Australian wine on sale in Shenzhen, China, prior to the imposition of the tariffs. Photo: Camellia Aebischer

The Chinese Ministry of Commerce (MOFCOM) has released an “interim decision” during its review of tariffs on Australian wine, with the draft outcome proposing a removal of the duties. As the Australian wine industry holds its breath until the end of March, industry leaders say they are optimistic yet remaining cautious.

Treasury Wine Estates (TWE) revealed last night that it had been advised of the interim draft determination, which outlined a recommended removal of the current tariffs on Australian wine imports into China.

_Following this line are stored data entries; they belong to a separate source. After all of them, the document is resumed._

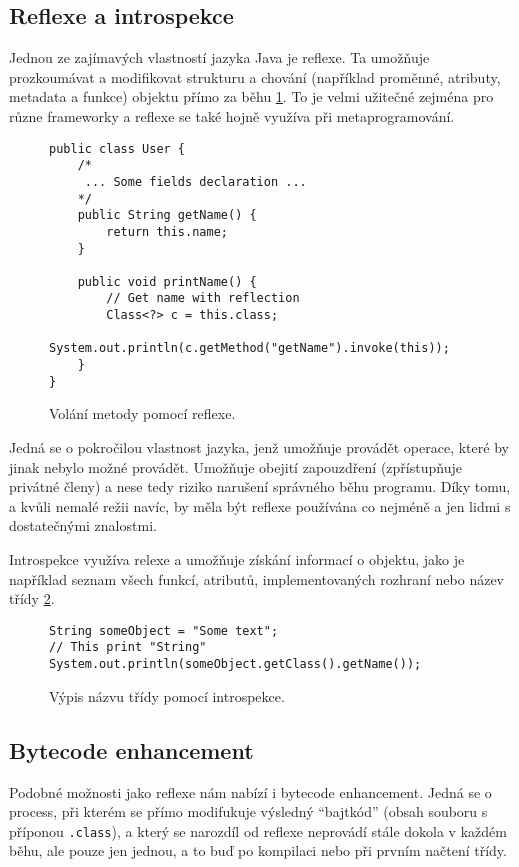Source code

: \subsection{Reflexe a introspekce}
Jednou ze zajímavých vlastností jazyka Java je reflexe. Ta umožňuje prozkoumávat a modifikovat strukturu a chování (například proměnné, atributy, metadata a funkce) objektu přímo za běhu \ref{code:java:reflection}.
To je velmi užitečné zejména pro různe frameworky a reflexe se také hojně využíva při metaprogramování. 
\begin{figure}[!h]
\begin{lstlisting}
public class User {
    /*
     ... Some fields declaration ...
    */
    public String getName() {
        return this.name;
    }
    
    public void printName() {
        // Get name with reflection
        Class<?> c = this.class;
        System.out.println(c.getMethod("getName").invoke(this));
    }
}
\end{lstlisting}
\caption{Volání metody pomocí reflexe.}
\label{code:java:reflection}
\end{figure}

Jedná se o pokročilou vlastnost jazyka, jenž umožňuje provádět operace, které by jinak nebylo možné provádět. Umožňuje obejití zapouzdření (zpřístupňuje privátné členy) a nese tedy riziko narušení správného běhu programu. Díky tomu, a kvůli nemalé režii navíc, by měla být reflexe používána co nejméně a jen lidmi s dostatečnými znalostmi.

Introspekce využíva relexe a umožňuje získání informací o objektu, jako je například seznam všech funkcí, atributů, implementovaných rozhraní nebo název třídy \ref{code:java:introspection}.
\begin{figure}[!h]
\begin{lstlisting}
String someObject = "Some text";
// This print "String"
System.out.println(someObject.getClass().getName());
\end{lstlisting}
\caption{Výpis názvu třídy pomocí introspekce.}
\label{code:java:introspection}
\end{figure}
\subsection{Bytecode enhancement}
Podobné možnosti jako reflexe nám nabízí i bytecode enhancement. Jedná se o process, při kterém se přímo modifukuje výsledný "`bajtkód"' (obsah souboru s příponou \texttt{.class}), a který se narozdíl od reflexe neprovádí stále dokola v každém běhu, ale pouze jen jednou, a to buď po kompilaci nebo při prvním načtení třídy.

Media reports have quoted a statement from Trade Minister Don Farrel who has described the interim decision as a “welcome development”.

“It vindicates the government’s preferred approach of resolving trade issues through dialogue rather than disputation,” he said.

Foreign Minister Penny Wong also credited the positive development to the government’s approach to its relationship with China, which she said had stabilised through “calm and consistent dialogue”.

Industry response

In response to China’s suggestion that the tariffs could be abolished, industry leaders have expressed both enthusiasm and hesitancy in anticipation of the final decision.

“We’re pleased with the intention to remove tariffs on Australian wine into China, as outlined in the China Ministry of Commerce’s interim draft determination,” said Treasury Wine Estates CEO Tim Ford.

TWE was careful to stress that the draft is not China’s final determination, and that the decision remains subject to change by MOFCOM. TWE said it anticipates that MOFCOM will release a final determination in the coming weeks.

“This is subject to change, however we’re optimistic that the final determination will be a positive outcome for the Australian wine industry,” said Ford.

Referring to it F24 Interim Results announcement from 15 February 2024, TWE said it expects that the incremental EBITS contribution from the re-establishment of its Australian country of origin portfolio in China would be minimal through the remainder of F24.

Australian Grape & Wine (AGW) also welcomed the interim tariff decision.

“This is a positive step towards resuming trade with what was formerly our largest export market,” said Lee McLean, chief executive of AGW.

“While we acknowledge this interim decision, we note that the final outcome is still pending.  As such, we remain cautiously optimistic about the forthcoming decision and will await MOFCOM’s final determination.

“We appreciate the collaborative efforts from both the Australian and Chinese Governments, and industry partners, in working towards a resolution,” said McLean.

Mitchell Taylor, managing director and winemaker of Taylors Wines, was “optimistic yet cautious” at the news, saying there was now “a very large job for Australian winemakers to re-invigorate this market after three years of being out of it.”

“Australian winemakers will have to rebuild our trust in the Chinese market. However, they love the quality of our wines and how well they pair with traditional cuisine in the region.

“This is a big win for the Australian Government. Particular thanks to our Trade Minister Don Farrell, who has been diligent in rebuilding trade relationships with our largest trading market.

“This is a great sign for our industry which has been under enormous pressure to restructure and adapt to our changing economic circumstances. There is a lot of hard work ahead but a good sign that the industry can readjust and hopefully rebuild a promising market in a dynamic part of the world,” Taylor said.

Wine Australia said it was pleased to see the review progressing, and would continue to work closely with the government to “monitor and support our sector’s interests”.

“We are working to provide relevant details to the businesses in our sector as new information becomes available,” Wine Australia said in a statement to media yesterday.

“Mainland China remains an important market for the Australian wine sector.”